Interesting family, the Sforzas. The name goes back to a successful mercenary - quite a solid profession in Renaissance Italy; there was always plenty of work - whose illegitimate son Francesco took up the family trade, hired out to the Duke of Milan, and wound up marrying the boss's daughter and going into the Duke business himself. He was the one who built the castle.
Despite his birth status, Francesco doesn't seem to have been any more of a bastard than most of his contemporary peers. He and his successors, in fact, were quite enlightened despots in their way, and major patrons of the arts; Leonardo da Vinci worked for the Sforza family at one time.

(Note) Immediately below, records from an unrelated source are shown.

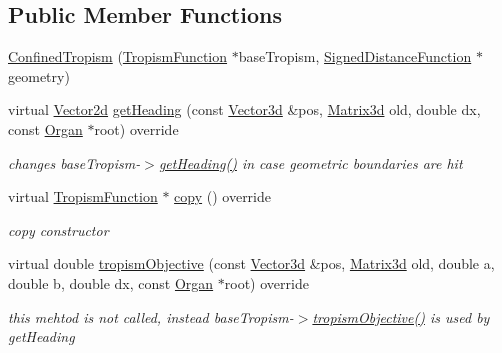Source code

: \subsection*{Public Member Functions}
\begin{DoxyCompactItemize}
\item 
\hyperlink{classCPlantBox_1_1ConfinedTropism_a7d90df6c52e1efe154e8e1d9f34a44fb}{Confined\+Tropism} (\hyperlink{classCPlantBox_1_1TropismFunction}{Tropism\+Function} $\ast$base\+Tropism, \hyperlink{classCPlantBox_1_1SignedDistanceFunction}{Signed\+Distance\+Function} $\ast$geometry)
\item 
virtual \hyperlink{classCPlantBox_1_1Vector2d}{Vector2d} \hyperlink{classCPlantBox_1_1ConfinedTropism_abc56888ea510bc66369c36df3d43ce42}{get\+Heading} (const \hyperlink{classCPlantBox_1_1Vector3d}{Vector3d} \&pos, \hyperlink{classCPlantBox_1_1Matrix3d}{Matrix3d} old, double dx, const \hyperlink{classCPlantBox_1_1Organ}{Organ} $\ast$root) override
\begin{DoxyCompactList}\small\item\em changes base\+Tropism-\/$>$\hyperlink{classCPlantBox_1_1ConfinedTropism_abc56888ea510bc66369c36df3d43ce42}{get\+Heading()} in case geometric boundaries are hit \end{DoxyCompactList}\item 
\mbox{\label{classCPlantBox_1_1ConfinedTropism_ad0687d23227c9e52af8873a6d8ab8065}} 
virtual \hyperlink{classCPlantBox_1_1TropismFunction}{Tropism\+Function} $\ast$ \hyperlink{classCPlantBox_1_1ConfinedTropism_ad0687d23227c9e52af8873a6d8ab8065}{copy} () override
\begin{DoxyCompactList}\small\item\em copy constructor \end{DoxyCompactList}\item 
\mbox{\label{classCPlantBox_1_1ConfinedTropism_aaa264e2b61755ecaf9baf5f6c43487e0}} 
virtual double \hyperlink{classCPlantBox_1_1ConfinedTropism_aaa264e2b61755ecaf9baf5f6c43487e0}{tropism\+Objective} (const \hyperlink{classCPlantBox_1_1Vector3d}{Vector3d} \&pos, \hyperlink{classCPlantBox_1_1Matrix3d}{Matrix3d} old, double a, double b, double dx, const \hyperlink{classCPlantBox_1_1Organ}{Organ} $\ast$root) override
\begin{DoxyCompactList}\small\item\em this mehtod is not called, instead base\+Tropism-\/$>$\hyperlink{classCPlantBox_1_1ConfinedTropism_aaa264e2b61755ecaf9baf5f6c43487e0}{tropism\+Objective()} is used by get\+Heading \end{DoxyCompactList}\end{DoxyCompactItemize}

Now, though, the Castello is just a nice place to go and look around, or whatever. (Note usual snoggers.) No armed guards here, no guards at all; amazingly, there wasn't even an admission charge - which there assuredly would have been in France or England; score one for Milan. You could just walk in and wander around. As we did.
Amazingly enough, one of Leonardo da Vinci's machines was still in place. I hadn't realized he was so clever.
As far as I know nobody attacked the castle during Francesco's administration, but in subsequent generations it did see some serious fighting and eventually fell to Austrian troops. Who knows, these old stone cannon balls piled in the moat may have seen combat. If that's what they are, and I can't think what else they could be. (Once again an opportunity for a cheap play on the word "balls", which will once again be declined.)
All that was long, long ago, though. For centuries now the walls of the Castello Sforzesco have been attacked by nothing more violent than the creeping tendrils of ivy.
It is still inhabited, though by a more likeable class of occupants: cats, all over the place. When you think of it, a castle is a great place for a cat, isn't it?
Very friendly cats, too. Far more sociable than their French colleagues.
It really is quite a big place - if Francesco Sforza had enough troops to man these walls and defend this perimeter, he was indeed nobody to trifle with - with all sorts of fascinating galleries and passages and stairways. A museum, too, with various articles of furniture and miscellaneous artworks; I admit we didn't check it out very thoroughly. I'm not much on museums, which seem to me to have a necrophiliac quality; and anyway, we wanted to spend our last hours outdoors, seeing more of Milan.